Count every line below that holds the word "callback", and give the number with no other words.

- **Data supplied**
== Segment start ==
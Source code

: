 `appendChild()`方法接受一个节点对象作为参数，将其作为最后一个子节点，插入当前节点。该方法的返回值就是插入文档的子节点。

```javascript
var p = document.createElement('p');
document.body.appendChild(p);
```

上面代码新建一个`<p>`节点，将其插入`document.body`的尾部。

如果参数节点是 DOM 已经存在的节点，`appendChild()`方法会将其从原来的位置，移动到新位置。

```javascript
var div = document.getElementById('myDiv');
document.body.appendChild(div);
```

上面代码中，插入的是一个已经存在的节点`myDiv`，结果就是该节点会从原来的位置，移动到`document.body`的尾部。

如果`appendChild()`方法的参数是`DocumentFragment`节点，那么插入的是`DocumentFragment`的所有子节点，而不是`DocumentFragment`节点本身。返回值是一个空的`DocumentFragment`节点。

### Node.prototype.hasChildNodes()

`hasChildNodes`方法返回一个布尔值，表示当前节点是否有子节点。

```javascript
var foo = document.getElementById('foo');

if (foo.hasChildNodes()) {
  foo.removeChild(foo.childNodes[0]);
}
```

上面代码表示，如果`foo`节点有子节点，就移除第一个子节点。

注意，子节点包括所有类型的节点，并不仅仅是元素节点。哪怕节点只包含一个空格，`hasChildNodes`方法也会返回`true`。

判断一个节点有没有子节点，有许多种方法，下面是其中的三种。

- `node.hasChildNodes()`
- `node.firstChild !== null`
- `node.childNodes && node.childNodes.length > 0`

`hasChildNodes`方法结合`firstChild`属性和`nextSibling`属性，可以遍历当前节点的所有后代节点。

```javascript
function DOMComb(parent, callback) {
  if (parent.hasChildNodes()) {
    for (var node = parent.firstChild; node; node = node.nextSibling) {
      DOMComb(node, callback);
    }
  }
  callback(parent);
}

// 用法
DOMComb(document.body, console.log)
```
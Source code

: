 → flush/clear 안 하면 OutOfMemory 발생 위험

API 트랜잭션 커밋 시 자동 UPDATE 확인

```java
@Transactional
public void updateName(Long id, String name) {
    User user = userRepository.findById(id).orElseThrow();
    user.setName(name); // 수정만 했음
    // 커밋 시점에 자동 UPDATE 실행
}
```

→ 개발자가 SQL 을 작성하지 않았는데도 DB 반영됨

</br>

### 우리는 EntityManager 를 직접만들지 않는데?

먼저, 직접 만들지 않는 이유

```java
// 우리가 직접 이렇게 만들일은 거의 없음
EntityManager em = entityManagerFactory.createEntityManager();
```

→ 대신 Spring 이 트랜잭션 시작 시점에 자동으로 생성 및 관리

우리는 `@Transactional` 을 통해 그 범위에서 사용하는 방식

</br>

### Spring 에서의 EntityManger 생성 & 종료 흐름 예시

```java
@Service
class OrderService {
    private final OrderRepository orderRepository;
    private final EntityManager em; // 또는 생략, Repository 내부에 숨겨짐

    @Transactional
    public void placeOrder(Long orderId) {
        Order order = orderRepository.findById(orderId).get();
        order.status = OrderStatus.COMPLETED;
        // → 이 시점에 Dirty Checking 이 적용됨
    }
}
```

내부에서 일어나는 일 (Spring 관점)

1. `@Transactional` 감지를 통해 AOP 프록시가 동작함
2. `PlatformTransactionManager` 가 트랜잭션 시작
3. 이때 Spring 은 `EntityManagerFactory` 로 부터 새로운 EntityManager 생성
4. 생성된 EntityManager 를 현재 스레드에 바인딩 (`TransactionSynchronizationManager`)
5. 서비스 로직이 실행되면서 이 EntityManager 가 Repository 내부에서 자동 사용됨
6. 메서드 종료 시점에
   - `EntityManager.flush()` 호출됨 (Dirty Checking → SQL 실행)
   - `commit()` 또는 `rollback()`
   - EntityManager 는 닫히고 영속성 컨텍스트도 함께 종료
== Segment end ==
- **Task result**
3